■ **Work to complete**:
Please output the section of the listing below that opens with the line containing "- [A Big Thank You](#a-big-thank-you)" and closes with the line containing "### Abstracted Quick Replies", exactly and with nothing else.

==============================

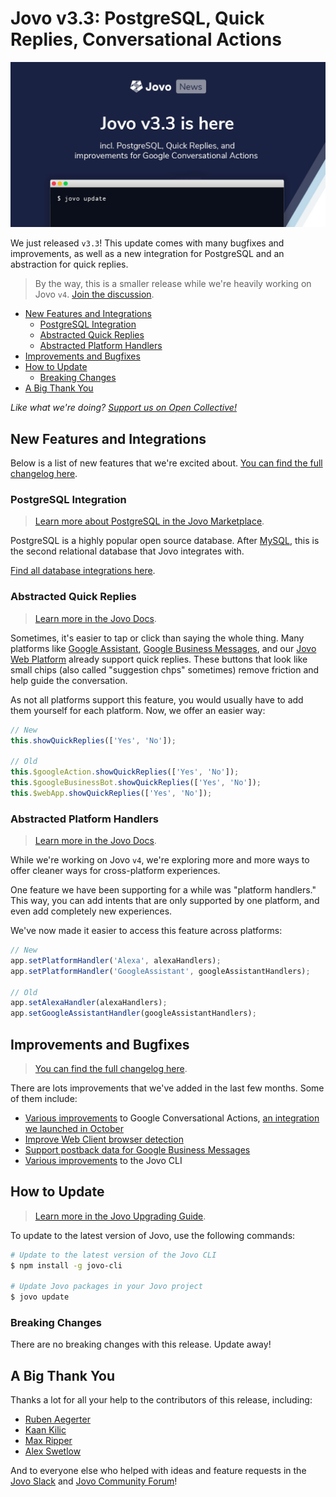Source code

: # Jovo v3.3: PostgreSQL, Quick Replies, Conversational Actions

![Jovo v3.3](./img/jovo-v3-3.jpg "Introducing Jovo v3.3")

We just released `v3.3`! This update comes with many bugfixes and improvements, as well as a new integration for PostgreSQL and an abstraction for quick replies.

> By the way, this is a smaller release while we're heavily working on Jovo `v4`. [Join the discussion](https://community.jovo.tech/t/jovo-v4-feature-request-thread/1389/9).

- [New Features and Integrations](#new-features-and-integrations)
  - [PostgreSQL Integration](#postgresql-integration)
  - [Abstracted Quick Replies](#abstracted-quick-replies)
  - [Abstracted Platform Handlers](#abstracted-platform-handlers)
- [Improvements and Bugfixes](#improvements-and-bugfixes)
- [How to Update](#how-to-update)
  - [Breaking Changes](#breaking-changes)
- [A Big Thank You](#a-big-thank-you)

*Like what we're doing? [Support us on Open Collective!](https://opencollective.com/jovo-framework)* 



## New Features and Integrations

Below is a list of new features that we're excited about. [You can find the full changelog here](https://github.com/jovotech/jovo-framework/blob/master/CHANGELOG.md).

### PostgreSQL Integration

> [Learn more about PostgreSQL in the Jovo Marketplace](https://www.jovo.tech/marketplace/jovo-db-postgresql).

PostgreSQL is a highly popular open source database. After [MySQL](https://www.jovo.tech/marketplace/jovo-db-mysql), this is the second relational database that Jovo integrates with.

[Find all database integrations here](https://www.jovo.tech/marketplace/tag/databases).


### Abstracted Quick Replies

> [Learn more in the Jovo Docs](https://www.jovo.tech/docs/output/visual-output#quick-replies).

Sometimes, it's easier to tap or click than saying the whole thing. Many platforms like [Google Assistant](https://www.jovo.tech/marketplace/jovo-platform-googleassistant), [Google Business Messages](https://www.jovo.tech/marketplace/jovo-platform-googlebusiness), and our [Jovo Web Platform](https://www.jovo.tech/marketplace/jovo-platform-web) already support quick replies. These buttons that look like small chips (also called "suggestion chps" sometimes) remove friction and help guide the conversation.

As not all platforms support this feature, you would usually have to add them yourself for each platform. Now, we offer an easier way:

```js
// New
this.showQuickReplies(['Yes', 'No']);

// Old
this.$googleAction.showQuickReplies(['Yes', 'No']);
this.$googleBusinessBot.showQuickReplies(['Yes', 'No']);
this.$webApp.showQuickReplies(['Yes', 'No']);
```


### Abstracted Platform Handlers

> [Learn more in the Jovo Docs](https://www.jovo.tech/docs/routing#platform-handlers).

While we're working on Jovo `v4`, we're exploring more and more ways to offer cleaner ways for cross-platform experiences.

One feature we have been supporting for a while was "platform handlers." This way, you can add intents that are only supported by one platform, and even add completely new experiences.

We've now made it easier to access this feature across platforms:

```js
// New
app.setPlatformHandler('Alexa', alexaHandlers);
app.setPlatformHandler('GoogleAssistant', googleAssistantHandlers);

// Old
app.setAlexaHandler(alexaHandlers);
app.setGoogleAssistantHandler(googleAssistantHandlers);
```

## Improvements and Bugfixes

> [You can find the full changelog here](https://github.com/jovotech/jovo-framework/blob/master/CHANGELOG.md).

There are lots improvements that we've added in the last few months. Some of them include:

* [Various improvements](https://github.com/jovotech/jovo-framework/pull/871) to Google Conversational Actions, [an integration we launched in October](https://www.jovo.tech/news/2020-10-08-google-conversational-actions-builder)
* [Improve Web Client browser detection](https://github.com/jovotech/jovo-framework/pull/848)
* [Support postback data for Google Business Messages](https://github.com/jovotech/jovo-framework/pull/870)
* [Various improvements](https://github.com/jovotech/jovo-cli/pull/174) to the Jovo CLI


## How to Update

> [Learn more in the Jovo Upgrading Guide](https://www.jovo.tech/docs/installation/upgrading).

To update to the latest version of Jovo, use the following commands:

```sh
# Update to the latest version of the Jovo CLI
$ npm install -g jovo-cli

# Update Jovo packages in your Jovo project
$ jovo update
```

### Breaking Changes

There are no breaking changes with this release. Update away!


## A Big Thank You

Thanks a lot for all your help to the contributors of this release, including:

* [Ruben Aegerter](https://github.com/rubenaeg)
* [Kaan Kilic](https://github.com/KaanKC)
* [Max Ripper](https://github.com/m-ripper)
* [Alex Swetlow](https://github.com/aswetlow)


And to everyone else who helped with ideas and feature requests in the [Jovo Slack](https://www.jovo.tech/slack) and [Jovo Community Forum](https://community.jovo.tech/)!

<!--[metadata]: { "description": "This update comes with many bugfixes and improvements, as well as a new integration for PostgreSQL and an abstraction for quick replies.", "author": "jan-koenig", "tags": "Releases", "og-image": "https://www.jovo.tech/img/news/2020-12-03-jovo-v3-3/jovo-v3-3.jpg" }-->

==============================

■ **Solution**:
- [A Big Thank You](#a-big-thank-you)

*Like what we're doing? [Support us on Open Collective!](https://opencollective.com/jovo-framework)* 



## New Features and Integrations

Below is a list of new features that we're excited about. [You can find the full changelog here](https://github.com/jovotech/jovo-framework/blob/master/CHANGELOG.md).

### PostgreSQL Integration

> [Learn more about PostgreSQL in the Jovo Marketplace](https://www.jovo.tech/marketplace/jovo-db-postgresql).

PostgreSQL is a highly popular open source database. After [MySQL](https://www.jovo.tech/marketplace/jovo-db-mysql), this is the second relational database that Jovo integrates with.

[Find all database integrations here](https://www.jovo.tech/marketplace/tag/databases).


### Abstracted Quick Replies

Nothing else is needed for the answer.